# What Does This Hold?



## Steve Shannon (Dec 13, 2015)

When I bought my lathe I got a box full of tools, cutters, drill bits with mt2 shanks, reamers with mt2 shanks, and this, which seems to be some kind of toolholder. It looks like whatever tool fits it must have some kind of crosspiece that is locked in place by turning the top of the holder. 






Steve Shannon, P.E.


----------



## derf (Dec 13, 2015)

I can't give a definitive answer, but because it has a MT, it is for a drill, reamer, counterbore or other tool that cuts from the end. Judging by the mass, it was designed to turn at lower rpm. Judging by the length and diameter and all the knurling, it was designed to be changing the tool out by hand. I've never seen a cross  bar locking sytem like that tho...


----------



## kd4gij (Dec 13, 2015)

Does it have any writing on it? What is the bore size?


----------



## TOOLMASTER (Dec 13, 2015)

will a die fit in it?


----------



## Steve Shannon (Dec 13, 2015)

No writing that I could find. The shank is MT2. The bore is 3/4 inch. I just noticed that there's a cross bar in the bore. It's about 1/4 inch diameter round bar about 3 inches deep. 




Steve Shannon, P.E.


----------



## dulltool17 (Dec 13, 2015)

I'm gonna go out on a long, slender limb and take a stab at this. 
It seems like it might be a floating reamer holder of sorts, or at least might be adaptable for the purpose.


----------



## Steve Shannon (Dec 13, 2015)

I think the bore is straight walled. The round crossbar in the holder and the square slot for a crossbar at the top are nothing I've seen, but that's not saying anything. 


Steve Shannon, P.E.


----------



## kd4gij (Dec 14, 2015)

Does the end come off ?


----------



## 4GSR (Dec 14, 2015)

This was set up to hold honing mandrels in your drill press.  It uses the Superior brand tooling which is pretty much obsolete today. I believe what is left of Superior Hone is owned by Sunnen today.


----------



## Uglydog (Dec 14, 2015)

Looks like 4gsr is right again.
http://www.ebay.com/itm/SUPERIOR-Ho...183697?hash=item41a16d85d1:g:d50AAOSwAKxWX2j4

Lots of superior honing parts available. 

Daryl
MN


----------



## Steve Shannon (Dec 14, 2015)

kd4gij said:


> Does the end come off ?


Not that I know of. Maybe by removing a screw. 


Steve Shannon, P.E.


----------



## Steve Shannon (Dec 14, 2015)

Interesting; mine is Morse taper #2, has none of the imprint, but is definitely the same type of holder. 
Thanks 4gsr!


Steve Shannon, P.E.


----------



## Steve Shannon (Dec 14, 2015)

TOOLMASTER said:


> will a die fit in it?


No, not that I can see. 


Steve Shannon, P.E.


----------



## kd4gij (Dec 15, 2015)

Here is a set of stones that should fit it. the L end of the stones will sit in the square slots and the end should turn to adjust the size. Yours is most likely shop made.    

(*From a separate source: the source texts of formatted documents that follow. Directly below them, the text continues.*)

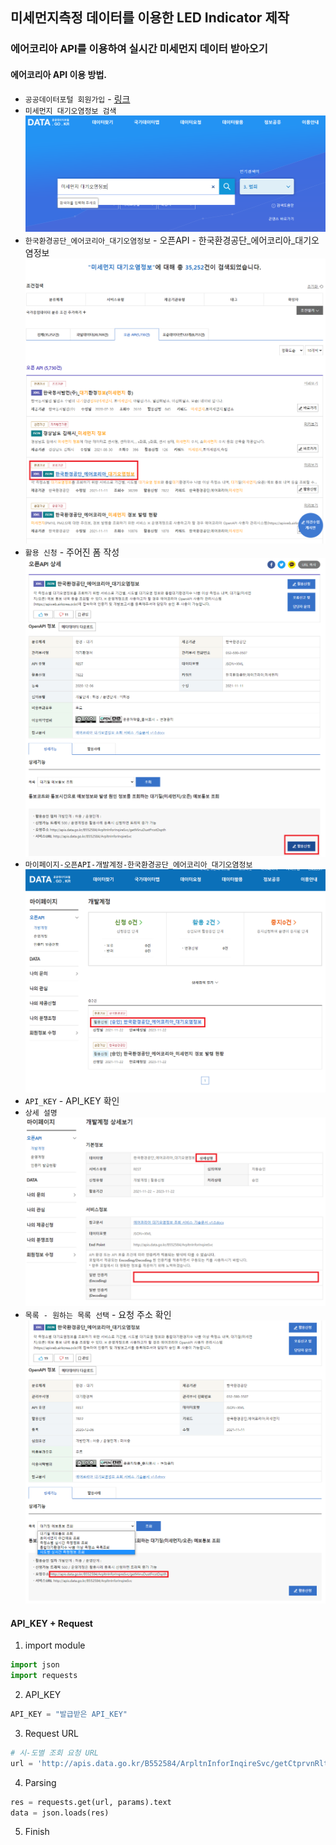## 미세먼지측정 데이터를 이용한 LED Indicator 제작

### 에어코리아 API를 이용하여 실시간 미세먼지 데이터 받아오기
#### 에어코리아 API 이용 방법.
* `공공데이터포털 회원가입` - [링크](https://www.data.go.kr/index.do, "공공데이터 포털")
* `미세먼지 대기오염정보 검색` 
![search](/images/search.png)
* `한국환경공단_에어코리아_대기오염정보` - 오픈API - 한국환경공단_에어코리아_대기오염정보
![search](/images/search2.png)
* `활용 신청` - 주어진 폼 작성
![get_api](/images/get_api.png)
* `마이페이지-오픈API-개발계정-한국환경공단_에어코리아_대기오염정보`
![get_api](/images/get_api2.png)
* `API_KEY` - API_KEY 확인
* `상세 설명`
![API](/images/api_key.png)
* `목록 - 원하는 목록 선택` - 요청 주소 확인
![URL](/images/url.png)

#### API_KEY + Request
1. import module
```python
import json
import requests
```
2. API_KEY
```python
API_KEY = "발급받은 API_KEY"
```
3. Request URL
```python
# 시-도별 조회 요청 URL
url = 'http://apis.data.go.kr/B552584/ArpltnInforInqireSvc/getCtprvnRltmMesureDnsty'
```
4. Parsing
```python
res = requests.get(url, params).text
data = json.loads(res)
```
5. Finish



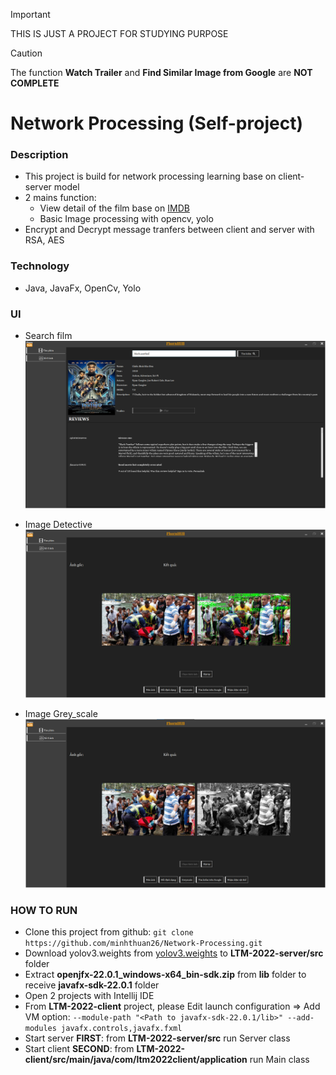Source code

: > [!IMPORTANT]
> THIS IS JUST A PROJECT FOR STUDYING PURPOSE

> [!CAUTION]
> The function **Watch Trailer** and **Find Similar Image from Google** are **NOT COMPLETE**
# Network Processing (Self-project)
### Description
  - This project is build for network processing learning base on client-server model
  - 2 mains function:
    - View detail of the film base on [IMDB](https://imdb.com)
    - Basic Image processing with opencv, yolo
  - Encrypt and Decrypt message tranfers between client and server with RSA, AES
### Technology
  - Java, JavaFx, OpenCv, Yolo
### UI
  - Search film
  ![Search film](./assets/z5515329667938_3707a209add11f7cc3b5b9ef3b5f90fc.jpg)

  - Image Detective
  ![Image Detective](./assets/z5515329667937_643057ddb1eeb15e6749bda57602f04e.jpg)

  - Image Grey_scale
  ![Image Grey_scale](./assets/z5515329651505_5a953b8bf4fec2cff1cc47fecfc8d3d5.jpg)
### HOW TO RUN
  - Clone this project from github: ```git clone https://github.com/minhthuan26/Network-Processing.git```
  - Download yolov3.weights from [yolov3.weights](https://drive.google.com/drive/folders/1ctRkFZlSvGcqmBNvxizAEP3LqNUHolFO?usp=sharing) to **LTM-2022-server/src** folder
  - Extract **openjfx-22.0.1_windows-x64_bin-sdk.zip** from **lib** folder to receive **javafx-sdk-22.0.1** folder
  - Open 2 projects with Intellij IDE
  - From **LTM-2022-client** project, please Edit launch configuration => Add VM option: ```--module-path "<Path to javafx-sdk-22.0.1/lib>" --add-modules javafx.controls,javafx.fxml```
  - Start server **FIRST**: from **LTM-2022-server/src** run Server class
  - Start client **SECOND**: from **LTM-2022-client/src/main/java/com/ltm2022client/application** run Main class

http://www.ebay.com/itm/Superior-Ho...-Honing-Kit-12-Mandrels-Stones-/121836304979?  hash=item1c5e027a53:g:MAwAAOSwYHxWGo9v


----------



## 4GSR (Dec 15, 2015)

It's been many years since I've messed with Superior stuff.  The 1/4" cross pin is where the honing mandrel latches in place.  The stone has a flat wire with a bent end that lines up with face notch. when the nut is rotated, it traps the ear on the flat wire.  During operation, you're supposed to be able to grab the outer barrel of the hone head and it has a built in threaded piece that should suck in the honing mandrel so it can get a new "bite" as the stone wears down and the hole opens up.
The "Tool Room Kit" was probably the companion to this piece as kd4gij mentioned.  Since there was two others mentioned on eBay, it more than likely shop made by Superior.

Ken


----------



## Steve Shannon (Dec 15, 2015)

What would be honed with these? Just any kind of bore or something more special? The list of thing about which I've lived 60 years in ignorance keeps growing. 


Steve Shannon, P.E.


----------



## 4GSR (Dec 17, 2015)

Steve Shannon said:


> What would be honed with these? Just any kind of bore or something more special? The list of thing about which I've lived 60 years in ignorance keeps growing.
> Steve Shannon, P.E.



I've used them for straightening up badly bored holes or get the surface finish up to where it looks pretty and nice.  Use them to improve the surface finish for any sealing bores.
It's tooling that is almost obsolete in industry today.  Honing today is primary used for hydraulic cylinders and long seal bore devices such as packer mandrels and seal bore extensions as I'm used to working with down hole completion tools used in the oilfield.


----------



## kd4gij (Dec 17, 2015)

Where I used to work up until 3 years ago. we had a sunnen horizontal  hone the used about the same setup. We used it when a bore had to be within a phew tenths such as ring gauges. Also used it when a bronze bushing was a little tight after pressing it in.


----------



## Steve Shannon (Dec 17, 2015)

With the correct hone & mandrel, could I put it in my tailstock and use it to clean up my headstock's MT5 bore?


Steve Shannon, P.E.


----------



## JimDawson (Dec 17, 2015)

Steve Shannon said:


> With the correct hone & mandrel, could I put it in my tailstock and use it to clean up my headstock's MT5 bore?
> 
> 
> Steve Shannon, P.E.



Theoretically yes, but that is really not the way to hone.  Ideal is to rotate the hone while moving it axially to achieve about a 45 degree crosshatch.  If you could move the tailstock in and out at the correct rate then it would work.  If the hone was just left in one position, the surface would be completely trashed due to inconsistencies over the length the hone stones.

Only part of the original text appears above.